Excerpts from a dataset
=== Begin Enclosure ===
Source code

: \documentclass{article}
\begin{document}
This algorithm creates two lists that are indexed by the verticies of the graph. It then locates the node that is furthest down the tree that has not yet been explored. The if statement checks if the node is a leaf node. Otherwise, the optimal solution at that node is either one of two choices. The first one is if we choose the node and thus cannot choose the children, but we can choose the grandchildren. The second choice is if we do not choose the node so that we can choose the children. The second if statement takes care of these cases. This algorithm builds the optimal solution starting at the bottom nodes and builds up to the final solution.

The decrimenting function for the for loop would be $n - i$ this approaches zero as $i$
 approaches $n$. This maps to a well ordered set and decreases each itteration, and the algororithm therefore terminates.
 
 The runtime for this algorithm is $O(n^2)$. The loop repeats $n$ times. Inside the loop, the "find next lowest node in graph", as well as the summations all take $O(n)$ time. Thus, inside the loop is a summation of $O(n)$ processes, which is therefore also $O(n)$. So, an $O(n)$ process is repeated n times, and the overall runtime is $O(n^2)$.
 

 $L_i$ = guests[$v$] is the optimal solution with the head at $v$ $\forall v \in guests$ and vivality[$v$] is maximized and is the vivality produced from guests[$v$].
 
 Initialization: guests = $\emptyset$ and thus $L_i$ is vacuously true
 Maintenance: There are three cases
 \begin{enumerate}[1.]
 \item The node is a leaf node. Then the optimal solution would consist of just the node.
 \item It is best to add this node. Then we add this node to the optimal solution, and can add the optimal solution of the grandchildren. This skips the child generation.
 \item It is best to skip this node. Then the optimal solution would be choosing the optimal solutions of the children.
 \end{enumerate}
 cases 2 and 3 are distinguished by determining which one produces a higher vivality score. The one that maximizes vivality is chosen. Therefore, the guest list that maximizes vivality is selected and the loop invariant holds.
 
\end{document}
=== End Enclosure ===
EXERCISE AIM -
Output every line above without altering anything.

RESULT -
Source code

: \documentclass{article}
\begin{document}
This algorithm creates two lists that are indexed by the verticies of the graph. It then locates the node that is furthest down the tree that has not yet been explored. The if statement checks if the node is a leaf node. Otherwise, the optimal solution at that node is either one of two choices. The first one is if we choose the node and thus cannot choose the children, but we can choose the grandchildren. The second choice is if we do not choose the node so that we can choose the children. The second if statement takes care of these cases. This algorithm builds the optimal solution starting at the bottom nodes and builds up to the final solution.

The decrimenting function for the for loop would be $n - i$ this approaches zero as $i$
 approaches $n$. This maps to a well ordered set and decreases each itteration, and the algororithm therefore terminates.
 
 The runtime for this algorithm is $O(n^2)$. The loop repeats $n$ times. Inside the loop, the "find next lowest node in graph", as well as the summations all take $O(n)$ time. Thus, inside the loop is a summation of $O(n)$ processes, which is therefore also $O(n)$. So, an $O(n)$ process is repeated n times, and the overall runtime is $O(n^2)$.
 

 $L_i$ = guests[$v$] is the optimal solution with the head at $v$ $\forall v \in guests$ and vivality[$v$] is maximized and is the vivality produced from guests[$v$].
 
 Initialization: guests = $\emptyset$ and thus $L_i$ is vacuously true
 Maintenance: There are three cases
 \begin{enumerate}[1.]
 \item The node is a leaf node. Then the optimal solution would consist of just the node.
 \item It is best to add this node. Then we add this node to the optimal solution, and can add the optimal solution of the grandchildren. This skips the child generation.
 \item It is best to skip this node. Then the optimal solution would be choosing the optimal solutions of the children.
 \end{enumerate}
 cases 2 and 3 are distinguished by determining which one produces a higher vivality score. The one that maximizes vivality is chosen. Therefore, the guest list that maximizes vivality is selected and the loop invariant holds.
 
\end{document}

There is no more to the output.